== Problem to solve ==
Please report how many lines in the records below contain "thead". Reply with the number alone.

Data extracted from a collection:
....................

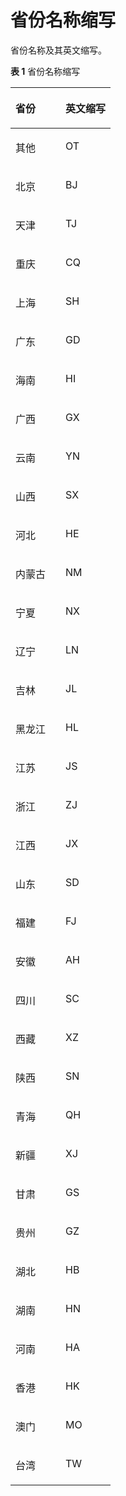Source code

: # 省份名称缩写<a name="live_03_0043"></a>

省份名称及其英文缩写。

**表 1**  省份名称缩写

<a name="zh-cn_topic_0242793024_table755761151614"></a>
<table><thead align="left"><tr id="zh-cn_topic_0242793024_row15557151115165"><th class="cellrowborder" valign="top" width="50%" id="mcps1.2.3.1.1"><p id="zh-cn_topic_0242793024_p35571211191616"><a name="zh-cn_topic_0242793024_p35571211191616"></a><a name="zh-cn_topic_0242793024_p35571211191616"></a>省份</p>
</th>
<th class="cellrowborder" valign="top" width="50%" id="mcps1.2.3.1.2"><p id="zh-cn_topic_0242793024_p855719112162"><a name="zh-cn_topic_0242793024_p855719112162"></a><a name="zh-cn_topic_0242793024_p855719112162"></a>英文缩写</p>
</th>
</tr>
</thead>
<tbody><tr id="zh-cn_topic_0242793024_row1055761110166"><td class="cellrowborder" valign="top" width="50%" headers="mcps1.2.3.1.1 "><p id="zh-cn_topic_0242793024_p1874718528591"><a name="zh-cn_topic_0242793024_p1874718528591"></a><a name="zh-cn_topic_0242793024_p1874718528591"></a>其他</p>
</td>
<td class="cellrowborder" valign="top" width="50%" headers="mcps1.2.3.1.2 "><p id="zh-cn_topic_0242793024_p4747452165910"><a name="zh-cn_topic_0242793024_p4747452165910"></a><a name="zh-cn_topic_0242793024_p4747452165910"></a>OT</p>
</td>
</tr>
<tr id="zh-cn_topic_0242793024_row185571211151611"><td class="cellrowborder" valign="top" width="50%" headers="mcps1.2.3.1.1 "><p id="zh-cn_topic_0242793024_p774765216593"><a name="zh-cn_topic_0242793024_p774765216593"></a><a name="zh-cn_topic_0242793024_p774765216593"></a>北京</p>
</td>
<td class="cellrowborder" valign="top" width="50%" headers="mcps1.2.3.1.2 "><p id="zh-cn_topic_0242793024_p1874775213599"><a name="zh-cn_topic_0242793024_p1874775213599"></a><a name="zh-cn_topic_0242793024_p1874775213599"></a>BJ</p>
</td>
</tr>
<tr id="zh-cn_topic_0242793024_row125580117162"><td class="cellrowborder" valign="top" width="50%" headers="mcps1.2.3.1.1 "><p id="zh-cn_topic_0242793024_p1374755213598"><a name="zh-cn_topic_0242793024_p1374755213598"></a><a name="zh-cn_topic_0242793024_p1374755213598"></a>天津</p>
</td>
<td class="cellrowborder" valign="top" width="50%" headers="mcps1.2.3.1.2 "><p id="zh-cn_topic_0242793024_p17471152115918"><a name="zh-cn_topic_0242793024_p17471152115918"></a><a name="zh-cn_topic_0242793024_p17471152115918"></a>TJ</p>
</td>
</tr>
<tr id="zh-cn_topic_0242793024_row1055861112163"><td class="cellrowborder" valign="top" width="50%" headers="mcps1.2.3.1.1 "><p id="zh-cn_topic_0242793024_p3747155245915"><a name="zh-cn_topic_0242793024_p3747155245915"></a><a name="zh-cn_topic_0242793024_p3747155245915"></a>重庆</p>
</td>
<td class="cellrowborder" valign="top" width="50%" headers="mcps1.2.3.1.2 "><p id="zh-cn_topic_0242793024_p2747145215918"><a name="zh-cn_topic_0242793024_p2747145215918"></a><a name="zh-cn_topic_0242793024_p2747145215918"></a>CQ</p>
</td>
</tr>
<tr id="zh-cn_topic_0242793024_row10558121181615"><td class="cellrowborder" valign="top" width="50%" headers="mcps1.2.3.1.1 "><p id="zh-cn_topic_0242793024_p1674716523592"><a name="zh-cn_topic_0242793024_p1674716523592"></a><a name="zh-cn_topic_0242793024_p1674716523592"></a>上海</p>
</td>
<td class="cellrowborder" valign="top" width="50%" headers="mcps1.2.3.1.2 "><p id="zh-cn_topic_0242793024_p13747205214599"><a name="zh-cn_topic_0242793024_p13747205214599"></a><a name="zh-cn_topic_0242793024_p13747205214599"></a>SH</p>
</td>
</tr>
<tr id="zh-cn_topic_0242793024_row185581811131611"><td class="cellrowborder" valign="top" width="50%" headers="mcps1.2.3.1.1 "><p id="zh-cn_topic_0242793024_p10748125285920"><a name="zh-cn_topic_0242793024_p10748125285920"></a><a name="zh-cn_topic_0242793024_p10748125285920"></a>广东</p>
</td>
<td class="cellrowborder" valign="top" width="50%" headers="mcps1.2.3.1.2 "><p id="zh-cn_topic_0242793024_p15748105212598"><a name="zh-cn_topic_0242793024_p15748105212598"></a><a name="zh-cn_topic_0242793024_p15748105212598"></a>GD</p>
</td>
</tr>
<tr id="zh-cn_topic_0242793024_row1655881141619"><td class="cellrowborder" valign="top" width="50%" headers="mcps1.2.3.1.1 "><p id="zh-cn_topic_0242793024_p1674819527596"><a name="zh-cn_topic_0242793024_p1674819527596"></a><a name="zh-cn_topic_0242793024_p1674819527596"></a>海南</p>
</td>
<td class="cellrowborder" valign="top" width="50%" headers="mcps1.2.3.1.2 "><p id="zh-cn_topic_0242793024_p57484524598"><a name="zh-cn_topic_0242793024_p57484524598"></a><a name="zh-cn_topic_0242793024_p57484524598"></a>HI</p>
</td>
</tr>
<tr id="zh-cn_topic_0242793024_row755851117164"><td class="cellrowborder" valign="top" width="50%" headers="mcps1.2.3.1.1 "><p id="zh-cn_topic_0242793024_p774875295915"><a name="zh-cn_topic_0242793024_p774875295915"></a><a name="zh-cn_topic_0242793024_p774875295915"></a>广西</p>
</td>
<td class="cellrowborder" valign="top" width="50%" headers="mcps1.2.3.1.2 "><p id="zh-cn_topic_0242793024_p57488525599"><a name="zh-cn_topic_0242793024_p57488525599"></a><a name="zh-cn_topic_0242793024_p57488525599"></a>GX</p>
</td>
</tr>
<tr id="zh-cn_topic_0242793024_row12558191181612"><td class="cellrowborder" valign="top" width="50%" headers="mcps1.2.3.1.1 "><p id="zh-cn_topic_0242793024_p1748125215592"><a name="zh-cn_topic_0242793024_p1748125215592"></a><a name="zh-cn_topic_0242793024_p1748125215592"></a>云南</p>
</td>
<td class="cellrowborder" valign="top" width="50%" headers="mcps1.2.3.1.2 "><p id="zh-cn_topic_0242793024_p1074818529596"><a name="zh-cn_topic_0242793024_p1074818529596"></a><a name="zh-cn_topic_0242793024_p1074818529596"></a>YN</p>
</td>
</tr>
<tr id="zh-cn_topic_0242793024_row855816112162"><td class="cellrowborder" valign="top" width="50%" headers="mcps1.2.3.1.1 "><p id="zh-cn_topic_0242793024_p8748155225919"><a name="zh-cn_topic_0242793024_p8748155225919"></a><a name="zh-cn_topic_0242793024_p8748155225919"></a>山西</p>
</td>
<td class="cellrowborder" valign="top" width="50%" headers="mcps1.2.3.1.2 "><p id="zh-cn_topic_0242793024_p274813529598"><a name="zh-cn_topic_0242793024_p274813529598"></a><a name="zh-cn_topic_0242793024_p274813529598"></a>SX</p>
</td>
</tr>
<tr id="zh-cn_topic_0242793024_row14558171151619"><td class="cellrowborder" valign="top" width="50%" headers="mcps1.2.3.1.1 "><p id="zh-cn_topic_0242793024_p974816525598"><a name="zh-cn_topic_0242793024_p974816525598"></a><a name="zh-cn_topic_0242793024_p974816525598"></a>河北</p>
</td>
<td class="cellrowborder" valign="top" width="50%" headers="mcps1.2.3.1.2 "><p id="zh-cn_topic_0242793024_p11748165235919"><a name="zh-cn_topic_0242793024_p11748165235919"></a><a name="zh-cn_topic_0242793024_p11748165235919"></a>HE</p>
</td>
</tr>
<tr id="zh-cn_topic_0242793024_row1255819119169"><td class="cellrowborder" valign="top" width="50%" headers="mcps1.2.3.1.1 "><p id="zh-cn_topic_0242793024_p8748052195917"><a name="zh-cn_topic_0242793024_p8748052195917"></a><a name="zh-cn_topic_0242793024_p8748052195917"></a>内蒙古</p>
</td>
<td class="cellrowborder" valign="top" width="50%" headers="mcps1.2.3.1.2 "><p id="zh-cn_topic_0242793024_p7748152105911"><a name="zh-cn_topic_0242793024_p7748152105911"></a><a name="zh-cn_topic_0242793024_p7748152105911"></a>NM</p>
</td>
</tr>
<tr id="zh-cn_topic_0242793024_row135591611101618"><td class="cellrowborder" valign="top" width="50%" headers="mcps1.2.3.1.1 "><p id="zh-cn_topic_0242793024_p1474816525598"><a name="zh-cn_topic_0242793024_p1474816525598"></a><a name="zh-cn_topic_0242793024_p1474816525598"></a>宁夏</p>
</td>
<td class="cellrowborder" valign="top" width="50%" headers="mcps1.2.3.1.2 "><p id="zh-cn_topic_0242793024_p1574835213597"><a name="zh-cn_topic_0242793024_p1574835213597"></a><a name="zh-cn_topic_0242793024_p1574835213597"></a>NX</p>
</td>
</tr>
<tr id="zh-cn_topic_0242793024_row1855910116163"><td class="cellrowborder" valign="top" width="50%" headers="mcps1.2.3.1.1 "><p id="zh-cn_topic_0242793024_p074820529596"><a name="zh-cn_topic_0242793024_p074820529596"></a><a name="zh-cn_topic_0242793024_p074820529596"></a>辽宁</p>
</td>
<td class="cellrowborder" valign="top" width="50%" headers="mcps1.2.3.1.2 "><p id="zh-cn_topic_0242793024_p11748152185919"><a name="zh-cn_topic_0242793024_p11748152185919"></a><a name="zh-cn_topic_0242793024_p11748152185919"></a>LN</p>
</td>
</tr>
<tr id="zh-cn_topic_0242793024_row1655951101616"><td class="cellrowborder" valign="top" width="50%" headers="mcps1.2.3.1.1 "><p id="zh-cn_topic_0242793024_p19748752145916"><a name="zh-cn_topic_0242793024_p19748752145916"></a><a name="zh-cn_topic_0242793024_p19748752145916"></a>吉林</p>
</td>
<td class="cellrowborder" valign="top" width="50%" headers="mcps1.2.3.1.2 "><p id="zh-cn_topic_0242793024_p5748452195910"><a name="zh-cn_topic_0242793024_p5748452195910"></a><a name="zh-cn_topic_0242793024_p5748452195910"></a>JL</p>
</td>
</tr>
<tr id="zh-cn_topic_0242793024_row205591611171610"><td class="cellrowborder" valign="top" width="50%" headers="mcps1.2.3.1.1 "><p id="zh-cn_topic_0242793024_p1874817525593"><a name="zh-cn_topic_0242793024_p1874817525593"></a><a name="zh-cn_topic_0242793024_p1874817525593"></a>黑龙江</p>
</td>
<td class="cellrowborder" valign="top" width="50%" headers="mcps1.2.3.1.2 "><p id="zh-cn_topic_0242793024_p177481152125918"><a name="zh-cn_topic_0242793024_p177481152125918"></a><a name="zh-cn_topic_0242793024_p177481152125918"></a>HL</p>
</td>
</tr>
<tr id="zh-cn_topic_0242793024_row18559181116167"><td class="cellrowborder" valign="top" width="50%" headers="mcps1.2.3.1.1 "><p id="zh-cn_topic_0242793024_p127501052105918"><a name="zh-cn_topic_0242793024_p127501052105918"></a><a name="zh-cn_topic_0242793024_p127501052105918"></a>江苏</p>
</td>
<td class="cellrowborder" valign="top" width="50%" headers="mcps1.2.3.1.2 "><p id="zh-cn_topic_0242793024_p16750652125918"><a name="zh-cn_topic_0242793024_p16750652125918"></a><a name="zh-cn_topic_0242793024_p16750652125918"></a>JS</p>
</td>
</tr>
<tr id="zh-cn_topic_0242793024_row8559161181615"><td class="cellrowborder" valign="top" width="50%" headers="mcps1.2.3.1.1 "><p id="zh-cn_topic_0242793024_p975015216594"><a name="zh-cn_topic_0242793024_p975015216594"></a><a name="zh-cn_topic_0242793024_p975015216594"></a>浙江</p>
</td>
<td class="cellrowborder" valign="top" width="50%" headers="mcps1.2.3.1.2 "><p id="zh-cn_topic_0242793024_p15750175211590"><a name="zh-cn_topic_0242793024_p15750175211590"></a><a name="zh-cn_topic_0242793024_p15750175211590"></a>ZJ</p>
</td>
</tr>
<tr id="zh-cn_topic_0242793024_row6559161101619"><td class="cellrowborder" valign="top" width="50%" headers="mcps1.2.3.1.1 "><p id="zh-cn_topic_0242793024_p1975055218599"><a name="zh-cn_topic_0242793024_p1975055218599"></a><a name="zh-cn_topic_0242793024_p1975055218599"></a>江西</p>
</td>
<td class="cellrowborder" valign="top" width="50%" headers="mcps1.2.3.1.2 "><p id="zh-cn_topic_0242793024_p1375055214596"><a name="zh-cn_topic_0242793024_p1375055214596"></a><a name="zh-cn_topic_0242793024_p1375055214596"></a>JX</p>
</td>
</tr>
<tr id="zh-cn_topic_0242793024_row755931117160"><td class="cellrowborder" valign="top" width="50%" headers="mcps1.2.3.1.1 "><p id="zh-cn_topic_0242793024_p187506529590"><a name="zh-cn_topic_0242793024_p187506529590"></a><a name="zh-cn_topic_0242793024_p187506529590"></a>山东</p>
</td>
<td class="cellrowborder" valign="top" width="50%" headers="mcps1.2.3.1.2 "><p id="zh-cn_topic_0242793024_p15750145210592"><a name="zh-cn_topic_0242793024_p15750145210592"></a><a name="zh-cn_topic_0242793024_p15750145210592"></a>SD</p>
</td>
</tr>
<tr id="zh-cn_topic_0242793024_row1356081111610"><td class="cellrowborder" valign="top" width="50%" headers="mcps1.2.3.1.1 "><p id="zh-cn_topic_0242793024_p19750115245912"><a name="zh-cn_topic_0242793024_p19750115245912"></a><a name="zh-cn_topic_0242793024_p19750115245912"></a>福建</p>
</td>
<td class="cellrowborder" valign="top" width="50%" headers="mcps1.2.3.1.2 "><p id="zh-cn_topic_0242793024_p9750155218598"><a name="zh-cn_topic_0242793024_p9750155218598"></a><a name="zh-cn_topic_0242793024_p9750155218598"></a>FJ</p>
</td>
</tr>
<tr id="zh-cn_topic_0242793024_row8560131161614"><td class="cellrowborder" valign="top" width="50%" headers="mcps1.2.3.1.1 "><p id="zh-cn_topic_0242793024_p17750152185916"><a name="zh-cn_topic_0242793024_p17750152185916"></a><a name="zh-cn_topic_0242793024_p17750152185916"></a>安徽</p>
</td>
<td class="cellrowborder" valign="top" width="50%" headers="mcps1.2.3.1.2 "><p id="zh-cn_topic_0242793024_p1275012526597"><a name="zh-cn_topic_0242793024_p1275012526597"></a><a name="zh-cn_topic_0242793024_p1275012526597"></a>AH</p>
</td>
</tr>
<tr id="zh-cn_topic_0242793024_row85601311111619"><td class="cellrowborder" valign="top" width="50%" headers="mcps1.2.3.1.1 "><p id="zh-cn_topic_0242793024_p475018529597"><a name="zh-cn_topic_0242793024_p475018529597"></a><a name="zh-cn_topic_0242793024_p475018529597"></a>四川</p>
</td>
<td class="cellrowborder" valign="top" width="50%" headers="mcps1.2.3.1.2 "><p id="zh-cn_topic_0242793024_p1475045255916"><a name="zh-cn_topic_0242793024_p1475045255916"></a><a name="zh-cn_topic_0242793024_p1475045255916"></a>SC</p>
</td>
</tr>
<tr id="zh-cn_topic_0242793024_row16560171112163"><td class="cellrowborder" valign="top" width="50%" headers="mcps1.2.3.1.1 "><p id="zh-cn_topic_0242793024_p1475013527594"><a name="zh-cn_topic_0242793024_p1475013527594"></a><a name="zh-cn_topic_0242793024_p1475013527594"></a>西藏</p>
</td>
<td class="cellrowborder" valign="top" width="50%" headers="mcps1.2.3.1.2 "><p id="zh-cn_topic_0242793024_p12751135225919"><a name="zh-cn_topic_0242793024_p12751135225919"></a><a name="zh-cn_topic_0242793024_p12751135225919"></a>XZ</p>
</td>
</tr>
<tr id="zh-cn_topic_0242793024_row0560181101612"><td class="cellrowborder" valign="top" width="50%" headers="mcps1.2.3.1.1 "><p id="zh-cn_topic_0242793024_p1475195235910"><a name="zh-cn_topic_0242793024_p1475195235910"></a><a name="zh-cn_topic_0242793024_p1475195235910"></a>陕西</p>
</td>
<td class="cellrowborder" valign="top" width="50%" headers="mcps1.2.3.1.2 "><p id="zh-cn_topic_0242793024_p1975120525592"><a name="zh-cn_topic_0242793024_p1975120525592"></a><a name="zh-cn_topic_0242793024_p1975120525592"></a>SN</p>
</td>
</tr>
<tr id="zh-cn_topic_0242793024_row1756061171618"><td class="cellrowborder" valign="top" width="50%" headers="mcps1.2.3.1.1 "><p id="zh-cn_topic_0242793024_p775185218595"><a name="zh-cn_topic_0242793024_p775185218595"></a><a name="zh-cn_topic_0242793024_p775185218595"></a>青海</p>
</td>
<td class="cellrowborder" valign="top" width="50%" headers="mcps1.2.3.1.2 "><p id="zh-cn_topic_0242793024_p16751105211590"><a name="zh-cn_topic_0242793024_p16751105211590"></a><a name="zh-cn_topic_0242793024_p16751105211590"></a>QH</p>
</td>
</tr>
<tr id="zh-cn_topic_0242793024_row16560211141617"><td class="cellrowborder" valign="top" width="50%" headers="mcps1.2.3.1.1 "><p id="zh-cn_topic_0242793024_p1575105218591"><a name="zh-cn_topic_0242793024_p1575105218591"></a><a name="zh-cn_topic_0242793024_p1575105218591"></a>新疆</p>
</td>
<td class="cellrowborder" valign="top" width="50%" headers="mcps1.2.3.1.2 "><p id="zh-cn_topic_0242793024_p1975115213592"><a name="zh-cn_topic_0242793024_p1975115213592"></a><a name="zh-cn_topic_0242793024_p1975115213592"></a>XJ</p>
</td>
</tr>
<tr id="zh-cn_topic_0242793024_row105609116164"><td class="cellrowborder" valign="top" width="50%" headers="mcps1.2.3.1.1 "><p id="zh-cn_topic_0242793024_p7751175211595"><a name="zh-cn_topic_0242793024_p7751175211595"></a><a name="zh-cn_topic_0242793024_p7751175211595"></a>甘肃</p>
</td>
<td class="cellrowborder" valign="top" width="50%" headers="mcps1.2.3.1.2 "><p id="zh-cn_topic_0242793024_p6751552155919"><a name="zh-cn_topic_0242793024_p6751552155919"></a><a name="zh-cn_topic_0242793024_p6751552155919"></a>GS</p>
</td>
</tr>
<tr id="zh-cn_topic_0242793024_row35602116167"><td class="cellrowborder" valign="top" width="50%" headers="mcps1.2.3.1.1 "><p id="zh-cn_topic_0242793024_p775175215910"><a name="zh-cn_topic_0242793024_p775175215910"></a><a name="zh-cn_topic_0242793024_p775175215910"></a>贵州</p>
</td>
<td class="cellrowborder" valign="top" width="50%" headers="mcps1.2.3.1.2 "><p id="zh-cn_topic_0242793024_p177511152185918"><a name="zh-cn_topic_0242793024_p177511152185918"></a><a name="zh-cn_topic_0242793024_p177511152185918"></a>GZ</p>
</td>
</tr>
<tr id="zh-cn_topic_0242793024_row4560111161610"><td class="cellrowborder" valign="top" width="50%" headers="mcps1.2.3.1.1 "><p id="zh-cn_topic_0242793024_p1775135219598"><a name="zh-cn_topic_0242793024_p1775135219598"></a><a name="zh-cn_topic_0242793024_p1775135219598"></a>湖北</p>
</td>
<td class="cellrowborder" valign="top" width="50%" headers="mcps1.2.3.1.2 "><p id="zh-cn_topic_0242793024_p6751115220598"><a name="zh-cn_topic_0242793024_p6751115220598"></a><a name="zh-cn_topic_0242793024_p6751115220598"></a>HB</p>
</td>
</tr>
<tr id="zh-cn_topic_0242793024_row19561191191616"><td class="cellrowborder" valign="top" width="50%" headers="mcps1.2.3.1.1 "><p id="zh-cn_topic_0242793024_p575118524598"><a name="zh-cn_topic_0242793024_p575118524598"></a><a name="zh-cn_topic_0242793024_p575118524598"></a>湖南</p>
</td>
<td class="cellrowborder" valign="top" width="50%" headers="mcps1.2.3.1.2 "><p id="zh-cn_topic_0242793024_p1075175210591"><a name="zh-cn_topic_0242793024_p1075175210591"></a><a name="zh-cn_topic_0242793024_p1075175210591"></a>HN</p>
</td>
</tr>
<tr id="zh-cn_topic_0242793024_row175611811181612"><td class="cellrowborder" valign="top" width="50%" headers="mcps1.2.3.1.1 "><p id="zh-cn_topic_0242793024_p147511252185916"><a name="zh-cn_topic_0242793024_p147511252185916"></a><a name="zh-cn_topic_0242793024_p147511252185916"></a>河南</p>
</td>
<td class="cellrowborder" valign="top" width="50%" headers="mcps1.2.3.1.2 "><p id="zh-cn_topic_0242793024_p207518525594"><a name="zh-cn_topic_0242793024_p207518525594"></a><a name="zh-cn_topic_0242793024_p207518525594"></a>HA</p>
</td>
</tr>
<tr id="zh-cn_topic_0242793024_row1156114116169"><td class="cellrowborder" valign="top" width="50%" headers="mcps1.2.3.1.1 "><p id="zh-cn_topic_0242793024_p10751205225919"><a name="zh-cn_topic_0242793024_p10751205225919"></a><a name="zh-cn_topic_0242793024_p10751205225919"></a>香港</p>
</td>
<td class="cellrowborder" valign="top" width="50%" headers="mcps1.2.3.1.2 "><p id="zh-cn_topic_0242793024_p9752135215914"><a name="zh-cn_topic_0242793024_p9752135215914"></a><a name="zh-cn_topic_0242793024_p9752135215914"></a>HK</p>
</td>
</tr>
<tr id="zh-cn_topic_0242793024_row1056171111611"><td class="cellrowborder" valign="top" width="50%" headers="mcps1.2.3.1.1 "><p id="zh-cn_topic_0242793024_p1875215523592"><a name="zh-cn_topic_0242793024_p1875215523592"></a><a name="zh-cn_topic_0242793024_p1875215523592"></a>澳门</p>
</td>
<td class="cellrowborder" valign="top" width="50%" headers="mcps1.2.3.1.2 "><p id="zh-cn_topic_0242793024_p187527524594"><a name="zh-cn_topic_0242793024_p187527524594"></a><a name="zh-cn_topic_0242793024_p187527524594"></a>MO</p>
</td>
</tr>
<tr id="zh-cn_topic_0242793024_row20561121110161"><td class="cellrowborder" valign="top" width="50%" headers="mcps1.2.3.1.1 "><p id="zh-cn_topic_0242793024_p875255214591"><a name="zh-cn_topic_0242793024_p875255214591"></a><a name="zh-cn_topic_0242793024_p875255214591"></a>台湾</p>
</td>
<td class="cellrowborder" valign="top" width="50%" headers="mcps1.2.3.1.2 "><p id="zh-cn_topic_0242793024_p1275216520598"><a name="zh-cn_topic_0242793024_p1275216520598"></a><a name="zh-cn_topic_0242793024_p1275216520598"></a>TW</p>
</td>
</tr>
</tbody>
</table>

....................

== Solution to this exercise ==
2